**Problem:** One number, and no other words, should make up the answer: how many lines of the listing contain the string "paragraph".
--- START ---
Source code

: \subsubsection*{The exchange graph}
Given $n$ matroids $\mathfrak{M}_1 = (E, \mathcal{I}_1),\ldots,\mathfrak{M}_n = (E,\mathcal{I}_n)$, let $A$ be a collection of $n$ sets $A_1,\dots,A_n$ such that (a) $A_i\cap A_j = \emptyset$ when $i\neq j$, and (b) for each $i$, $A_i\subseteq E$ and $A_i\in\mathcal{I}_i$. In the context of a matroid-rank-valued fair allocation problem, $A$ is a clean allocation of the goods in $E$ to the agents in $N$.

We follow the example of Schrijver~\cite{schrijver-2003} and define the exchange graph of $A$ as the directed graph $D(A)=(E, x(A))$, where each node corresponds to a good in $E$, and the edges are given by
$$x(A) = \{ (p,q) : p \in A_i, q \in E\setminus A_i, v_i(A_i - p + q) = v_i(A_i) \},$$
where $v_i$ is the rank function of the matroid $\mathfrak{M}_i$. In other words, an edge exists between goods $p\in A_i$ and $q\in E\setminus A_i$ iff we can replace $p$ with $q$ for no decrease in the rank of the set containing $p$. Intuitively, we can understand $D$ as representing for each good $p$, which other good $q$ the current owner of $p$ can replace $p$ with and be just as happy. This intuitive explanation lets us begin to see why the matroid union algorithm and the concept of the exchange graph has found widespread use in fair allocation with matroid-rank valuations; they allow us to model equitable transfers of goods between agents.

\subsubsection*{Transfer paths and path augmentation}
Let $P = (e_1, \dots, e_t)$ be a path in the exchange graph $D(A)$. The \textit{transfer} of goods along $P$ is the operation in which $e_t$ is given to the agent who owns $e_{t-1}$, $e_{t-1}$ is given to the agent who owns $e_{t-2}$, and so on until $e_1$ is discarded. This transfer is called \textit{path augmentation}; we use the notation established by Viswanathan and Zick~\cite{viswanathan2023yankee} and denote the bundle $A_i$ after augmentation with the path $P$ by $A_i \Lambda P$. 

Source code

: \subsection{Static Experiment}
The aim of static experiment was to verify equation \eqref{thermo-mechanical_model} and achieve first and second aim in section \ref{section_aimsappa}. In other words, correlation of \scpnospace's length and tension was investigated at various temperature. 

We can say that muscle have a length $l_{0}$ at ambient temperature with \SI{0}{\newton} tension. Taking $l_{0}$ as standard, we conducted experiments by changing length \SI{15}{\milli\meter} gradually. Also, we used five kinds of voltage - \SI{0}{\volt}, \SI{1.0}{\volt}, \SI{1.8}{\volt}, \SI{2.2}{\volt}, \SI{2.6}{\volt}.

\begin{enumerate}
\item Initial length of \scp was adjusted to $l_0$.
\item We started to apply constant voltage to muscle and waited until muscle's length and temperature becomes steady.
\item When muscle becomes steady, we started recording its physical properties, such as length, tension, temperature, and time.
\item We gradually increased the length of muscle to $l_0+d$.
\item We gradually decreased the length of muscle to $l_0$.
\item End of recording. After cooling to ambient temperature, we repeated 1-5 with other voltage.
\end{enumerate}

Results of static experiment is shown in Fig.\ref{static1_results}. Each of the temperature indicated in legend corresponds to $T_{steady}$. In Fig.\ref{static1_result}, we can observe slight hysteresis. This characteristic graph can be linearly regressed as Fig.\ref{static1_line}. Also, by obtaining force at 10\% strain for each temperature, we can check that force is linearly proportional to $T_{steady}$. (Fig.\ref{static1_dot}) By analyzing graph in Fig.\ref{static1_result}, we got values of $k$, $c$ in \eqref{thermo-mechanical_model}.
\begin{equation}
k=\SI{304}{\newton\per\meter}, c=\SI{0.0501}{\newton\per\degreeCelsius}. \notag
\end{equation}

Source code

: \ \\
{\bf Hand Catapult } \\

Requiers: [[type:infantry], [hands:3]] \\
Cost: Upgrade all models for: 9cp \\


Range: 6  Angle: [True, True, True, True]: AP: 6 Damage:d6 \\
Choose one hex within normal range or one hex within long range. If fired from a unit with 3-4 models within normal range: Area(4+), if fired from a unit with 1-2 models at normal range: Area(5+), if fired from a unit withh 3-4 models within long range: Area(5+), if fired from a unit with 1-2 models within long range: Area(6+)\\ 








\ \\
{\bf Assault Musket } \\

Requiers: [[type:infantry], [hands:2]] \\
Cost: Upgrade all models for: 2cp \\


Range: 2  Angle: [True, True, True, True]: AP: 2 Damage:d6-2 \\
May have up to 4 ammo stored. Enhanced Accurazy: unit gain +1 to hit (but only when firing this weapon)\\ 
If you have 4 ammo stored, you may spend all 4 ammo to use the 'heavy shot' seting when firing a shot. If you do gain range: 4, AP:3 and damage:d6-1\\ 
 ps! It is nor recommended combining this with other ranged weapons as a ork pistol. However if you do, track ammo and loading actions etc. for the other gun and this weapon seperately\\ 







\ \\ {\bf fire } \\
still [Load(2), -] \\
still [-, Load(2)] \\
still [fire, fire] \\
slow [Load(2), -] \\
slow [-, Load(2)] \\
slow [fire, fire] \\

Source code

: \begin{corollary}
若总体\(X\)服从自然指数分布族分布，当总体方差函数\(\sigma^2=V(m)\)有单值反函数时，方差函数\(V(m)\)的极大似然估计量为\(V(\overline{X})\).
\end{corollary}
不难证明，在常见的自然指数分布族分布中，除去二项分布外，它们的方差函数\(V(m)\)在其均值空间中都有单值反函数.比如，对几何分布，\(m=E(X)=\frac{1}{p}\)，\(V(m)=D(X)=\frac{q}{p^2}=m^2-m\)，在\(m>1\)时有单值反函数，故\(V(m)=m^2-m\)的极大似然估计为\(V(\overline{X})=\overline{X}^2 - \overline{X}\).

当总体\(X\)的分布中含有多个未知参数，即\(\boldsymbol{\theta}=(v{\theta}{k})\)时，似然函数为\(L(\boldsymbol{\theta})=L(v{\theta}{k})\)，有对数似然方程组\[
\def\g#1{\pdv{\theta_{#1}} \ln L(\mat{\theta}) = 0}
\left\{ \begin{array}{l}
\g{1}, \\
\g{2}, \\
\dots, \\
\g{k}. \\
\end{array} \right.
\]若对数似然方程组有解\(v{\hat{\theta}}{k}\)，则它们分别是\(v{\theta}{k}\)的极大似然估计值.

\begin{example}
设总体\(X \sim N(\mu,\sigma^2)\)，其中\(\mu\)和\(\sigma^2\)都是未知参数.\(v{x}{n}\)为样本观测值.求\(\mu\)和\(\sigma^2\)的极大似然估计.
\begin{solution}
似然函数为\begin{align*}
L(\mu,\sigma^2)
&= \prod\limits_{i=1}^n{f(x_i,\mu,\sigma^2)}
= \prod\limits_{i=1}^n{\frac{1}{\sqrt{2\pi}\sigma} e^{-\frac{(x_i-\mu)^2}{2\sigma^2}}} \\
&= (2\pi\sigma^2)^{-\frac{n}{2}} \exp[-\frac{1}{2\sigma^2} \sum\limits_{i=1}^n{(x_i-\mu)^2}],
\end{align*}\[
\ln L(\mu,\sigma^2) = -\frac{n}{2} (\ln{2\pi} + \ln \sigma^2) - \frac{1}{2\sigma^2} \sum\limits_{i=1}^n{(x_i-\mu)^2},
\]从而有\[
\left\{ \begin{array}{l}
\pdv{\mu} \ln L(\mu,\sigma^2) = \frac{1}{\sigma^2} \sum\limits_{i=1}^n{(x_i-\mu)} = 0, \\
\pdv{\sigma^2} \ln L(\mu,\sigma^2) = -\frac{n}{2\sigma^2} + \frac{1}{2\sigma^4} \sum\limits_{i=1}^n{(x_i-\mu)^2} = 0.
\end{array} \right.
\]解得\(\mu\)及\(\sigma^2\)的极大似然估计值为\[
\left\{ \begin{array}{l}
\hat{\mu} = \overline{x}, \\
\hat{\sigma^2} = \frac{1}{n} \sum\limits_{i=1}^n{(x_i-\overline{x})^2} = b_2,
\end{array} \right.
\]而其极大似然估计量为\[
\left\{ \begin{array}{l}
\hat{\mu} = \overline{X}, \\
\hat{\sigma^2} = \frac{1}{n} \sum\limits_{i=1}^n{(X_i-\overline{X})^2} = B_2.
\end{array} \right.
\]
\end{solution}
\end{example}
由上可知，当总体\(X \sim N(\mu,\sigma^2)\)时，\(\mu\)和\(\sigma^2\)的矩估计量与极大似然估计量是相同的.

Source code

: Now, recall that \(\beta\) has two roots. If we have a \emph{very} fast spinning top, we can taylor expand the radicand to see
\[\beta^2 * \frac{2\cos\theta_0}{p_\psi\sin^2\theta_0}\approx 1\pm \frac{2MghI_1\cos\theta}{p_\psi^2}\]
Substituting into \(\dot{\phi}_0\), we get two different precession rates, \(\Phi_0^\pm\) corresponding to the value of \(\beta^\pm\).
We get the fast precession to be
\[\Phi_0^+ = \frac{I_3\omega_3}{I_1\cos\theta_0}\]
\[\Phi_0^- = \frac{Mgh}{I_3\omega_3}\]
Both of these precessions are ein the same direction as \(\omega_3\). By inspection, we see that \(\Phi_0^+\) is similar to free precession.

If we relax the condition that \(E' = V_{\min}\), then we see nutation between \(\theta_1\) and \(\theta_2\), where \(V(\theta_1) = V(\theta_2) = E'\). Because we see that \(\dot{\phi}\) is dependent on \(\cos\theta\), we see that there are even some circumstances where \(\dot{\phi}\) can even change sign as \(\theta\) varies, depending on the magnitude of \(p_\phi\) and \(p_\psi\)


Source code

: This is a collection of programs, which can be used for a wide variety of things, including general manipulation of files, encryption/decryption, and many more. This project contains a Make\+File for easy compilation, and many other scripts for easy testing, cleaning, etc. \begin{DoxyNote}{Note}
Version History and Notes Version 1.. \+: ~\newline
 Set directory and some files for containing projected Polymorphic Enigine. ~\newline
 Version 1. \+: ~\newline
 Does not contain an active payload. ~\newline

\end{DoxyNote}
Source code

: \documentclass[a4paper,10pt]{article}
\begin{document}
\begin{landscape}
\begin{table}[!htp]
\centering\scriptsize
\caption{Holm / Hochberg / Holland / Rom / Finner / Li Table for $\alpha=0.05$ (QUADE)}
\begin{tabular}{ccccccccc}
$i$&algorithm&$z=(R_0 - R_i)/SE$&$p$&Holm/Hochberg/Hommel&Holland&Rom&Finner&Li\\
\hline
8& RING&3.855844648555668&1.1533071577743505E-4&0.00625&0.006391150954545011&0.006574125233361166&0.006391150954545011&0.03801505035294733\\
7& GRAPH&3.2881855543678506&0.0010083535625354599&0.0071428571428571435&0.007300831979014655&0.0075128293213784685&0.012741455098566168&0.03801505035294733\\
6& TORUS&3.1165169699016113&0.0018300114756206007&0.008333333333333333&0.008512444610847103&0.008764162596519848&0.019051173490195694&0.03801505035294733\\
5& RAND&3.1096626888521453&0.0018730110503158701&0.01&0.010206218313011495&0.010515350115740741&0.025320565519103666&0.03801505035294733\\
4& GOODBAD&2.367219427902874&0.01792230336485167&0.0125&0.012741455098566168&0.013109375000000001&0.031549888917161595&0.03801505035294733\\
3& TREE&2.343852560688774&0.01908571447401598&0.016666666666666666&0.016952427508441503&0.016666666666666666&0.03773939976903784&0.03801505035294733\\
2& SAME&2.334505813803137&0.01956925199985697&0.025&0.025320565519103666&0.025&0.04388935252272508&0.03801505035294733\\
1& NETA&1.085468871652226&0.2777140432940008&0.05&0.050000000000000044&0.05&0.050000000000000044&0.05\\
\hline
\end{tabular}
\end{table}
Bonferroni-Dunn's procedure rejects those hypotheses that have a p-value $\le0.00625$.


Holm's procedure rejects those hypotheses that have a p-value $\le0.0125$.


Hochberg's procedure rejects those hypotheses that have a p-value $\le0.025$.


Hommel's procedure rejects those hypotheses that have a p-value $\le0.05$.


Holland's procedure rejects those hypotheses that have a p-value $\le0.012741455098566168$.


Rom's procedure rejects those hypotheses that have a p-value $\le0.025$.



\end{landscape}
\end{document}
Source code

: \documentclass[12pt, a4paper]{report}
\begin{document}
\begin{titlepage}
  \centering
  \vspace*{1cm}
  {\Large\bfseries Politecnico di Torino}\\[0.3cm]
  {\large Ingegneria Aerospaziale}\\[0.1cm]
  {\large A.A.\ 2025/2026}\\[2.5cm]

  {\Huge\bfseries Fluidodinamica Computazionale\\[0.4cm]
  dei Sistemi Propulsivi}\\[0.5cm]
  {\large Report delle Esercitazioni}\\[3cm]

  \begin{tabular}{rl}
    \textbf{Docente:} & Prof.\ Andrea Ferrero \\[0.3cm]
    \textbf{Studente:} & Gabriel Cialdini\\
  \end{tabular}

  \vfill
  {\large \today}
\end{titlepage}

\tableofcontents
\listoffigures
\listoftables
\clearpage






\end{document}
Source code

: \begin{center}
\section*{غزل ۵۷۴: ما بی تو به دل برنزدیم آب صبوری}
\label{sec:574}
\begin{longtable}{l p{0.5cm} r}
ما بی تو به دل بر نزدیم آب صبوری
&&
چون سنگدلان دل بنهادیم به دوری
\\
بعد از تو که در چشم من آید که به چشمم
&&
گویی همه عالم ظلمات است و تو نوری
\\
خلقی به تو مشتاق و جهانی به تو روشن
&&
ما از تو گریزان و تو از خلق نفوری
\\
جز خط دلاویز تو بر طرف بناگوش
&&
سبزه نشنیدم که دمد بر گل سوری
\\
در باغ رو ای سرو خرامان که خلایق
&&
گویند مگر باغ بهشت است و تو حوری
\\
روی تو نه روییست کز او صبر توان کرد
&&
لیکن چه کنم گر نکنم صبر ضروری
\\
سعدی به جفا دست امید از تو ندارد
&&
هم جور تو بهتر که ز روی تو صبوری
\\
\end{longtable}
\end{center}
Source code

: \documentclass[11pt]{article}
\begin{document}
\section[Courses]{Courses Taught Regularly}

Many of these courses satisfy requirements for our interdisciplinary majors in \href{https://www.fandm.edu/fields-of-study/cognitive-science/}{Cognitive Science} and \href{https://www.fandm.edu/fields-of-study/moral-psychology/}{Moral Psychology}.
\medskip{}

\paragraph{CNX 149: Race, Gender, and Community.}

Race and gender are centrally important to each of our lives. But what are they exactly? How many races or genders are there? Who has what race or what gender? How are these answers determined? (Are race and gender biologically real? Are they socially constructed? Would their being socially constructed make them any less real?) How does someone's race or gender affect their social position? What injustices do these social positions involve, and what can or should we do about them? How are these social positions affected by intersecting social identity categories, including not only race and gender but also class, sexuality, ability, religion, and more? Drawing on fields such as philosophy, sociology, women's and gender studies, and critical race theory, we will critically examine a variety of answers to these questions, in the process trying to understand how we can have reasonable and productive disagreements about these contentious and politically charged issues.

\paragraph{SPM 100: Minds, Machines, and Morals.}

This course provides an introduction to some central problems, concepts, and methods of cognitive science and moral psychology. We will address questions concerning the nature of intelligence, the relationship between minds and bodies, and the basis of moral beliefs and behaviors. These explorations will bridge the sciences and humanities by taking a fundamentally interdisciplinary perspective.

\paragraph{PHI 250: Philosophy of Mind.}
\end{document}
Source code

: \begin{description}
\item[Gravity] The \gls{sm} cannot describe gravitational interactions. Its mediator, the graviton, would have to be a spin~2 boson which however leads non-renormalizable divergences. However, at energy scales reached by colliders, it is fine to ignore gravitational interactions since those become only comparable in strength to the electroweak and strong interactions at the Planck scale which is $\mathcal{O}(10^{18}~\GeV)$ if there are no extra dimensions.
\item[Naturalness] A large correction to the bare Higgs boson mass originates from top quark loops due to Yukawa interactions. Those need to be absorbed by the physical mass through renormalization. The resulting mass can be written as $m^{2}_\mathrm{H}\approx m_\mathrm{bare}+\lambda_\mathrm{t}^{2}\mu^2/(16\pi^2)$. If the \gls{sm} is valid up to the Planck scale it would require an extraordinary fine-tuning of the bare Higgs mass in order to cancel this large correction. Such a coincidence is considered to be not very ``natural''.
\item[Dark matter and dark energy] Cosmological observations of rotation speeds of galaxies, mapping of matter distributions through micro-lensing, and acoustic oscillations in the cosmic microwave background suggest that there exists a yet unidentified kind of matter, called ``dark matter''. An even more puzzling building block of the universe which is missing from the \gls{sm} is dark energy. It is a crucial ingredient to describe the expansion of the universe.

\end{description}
--- END ---
**Answer section:** 3